For various reasons, I never submitted this novel anywhere. From April 2005 through December of 2006, I concentrated exclusively on short fiction, with a week interruption for Orson Scott Card’s Literary Boot Camp where I generated a short story that is really chapter one of a novel I plan to attack in a few years.
I joined Codex writers group shortly after that and became part of a community of great emerging writers, most of whom have far more skill with this language than I can ever hope to have. Still, I learned enough that I realized the dormant novel had a lot of problems, including some issues that Orson Scott Card and David Gerrold independently identified from the outline alone.

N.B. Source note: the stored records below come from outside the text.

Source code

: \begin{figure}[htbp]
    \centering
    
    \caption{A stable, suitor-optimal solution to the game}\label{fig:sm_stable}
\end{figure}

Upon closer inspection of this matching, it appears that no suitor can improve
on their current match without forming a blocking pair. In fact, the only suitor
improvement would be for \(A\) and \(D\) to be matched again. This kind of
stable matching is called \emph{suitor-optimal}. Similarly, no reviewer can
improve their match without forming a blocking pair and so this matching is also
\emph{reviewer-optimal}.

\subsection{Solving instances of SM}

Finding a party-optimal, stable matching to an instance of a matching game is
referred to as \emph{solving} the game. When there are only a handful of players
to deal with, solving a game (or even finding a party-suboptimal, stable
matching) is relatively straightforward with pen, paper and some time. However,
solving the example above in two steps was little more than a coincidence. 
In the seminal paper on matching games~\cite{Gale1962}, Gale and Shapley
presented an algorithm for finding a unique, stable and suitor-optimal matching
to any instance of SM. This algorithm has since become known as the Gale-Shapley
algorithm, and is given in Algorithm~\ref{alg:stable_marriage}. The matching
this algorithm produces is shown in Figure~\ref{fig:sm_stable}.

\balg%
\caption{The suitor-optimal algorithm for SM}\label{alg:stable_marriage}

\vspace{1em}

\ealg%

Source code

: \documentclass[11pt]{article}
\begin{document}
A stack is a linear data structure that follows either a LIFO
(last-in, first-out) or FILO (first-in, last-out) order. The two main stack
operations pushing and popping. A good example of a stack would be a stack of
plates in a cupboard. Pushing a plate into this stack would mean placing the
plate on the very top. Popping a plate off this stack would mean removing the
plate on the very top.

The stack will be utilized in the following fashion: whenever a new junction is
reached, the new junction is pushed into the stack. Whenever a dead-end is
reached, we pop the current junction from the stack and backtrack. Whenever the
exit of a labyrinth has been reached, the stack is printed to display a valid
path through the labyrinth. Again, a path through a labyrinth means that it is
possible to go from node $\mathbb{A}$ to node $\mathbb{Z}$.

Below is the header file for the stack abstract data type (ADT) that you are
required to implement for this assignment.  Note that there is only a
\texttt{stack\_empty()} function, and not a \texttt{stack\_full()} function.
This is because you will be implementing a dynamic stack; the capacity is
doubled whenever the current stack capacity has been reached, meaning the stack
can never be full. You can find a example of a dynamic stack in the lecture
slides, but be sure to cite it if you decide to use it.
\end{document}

In January of 2007, I started redrafting the novel, that is, starting again from scratch. I cut one full story line and finished in June of 2007 with 115,000 words. Double the word count with less story. Why? I am a better writer than I was in 2004.
Here it is, October 2007, almost exactly three years since I started that novel, and started taking my craft seriously. I now have a SFWA eligible pro sale, a second sale at pro rates, 19 stories total in publication or forthcoming, and I finally submitted my novel, Neanderthal Swan Song, to Baen this week. I believe I am a much better writer of long fiction than of short fiction, so we’ll see.
I have two short fiction projects remining that I hope to finish this month, a short story of about 2000 words for the ASU writers conference that’s coming in February, and something new for the Writers of the Future contest. After that, it’s onward to my next novel–the beginning of my series of loosly connected future history stand-alones that sees Earth drawn into a million-year-old interstellar war. It has a very important tie back to Neanderthal Swan Song, but no spoilers here.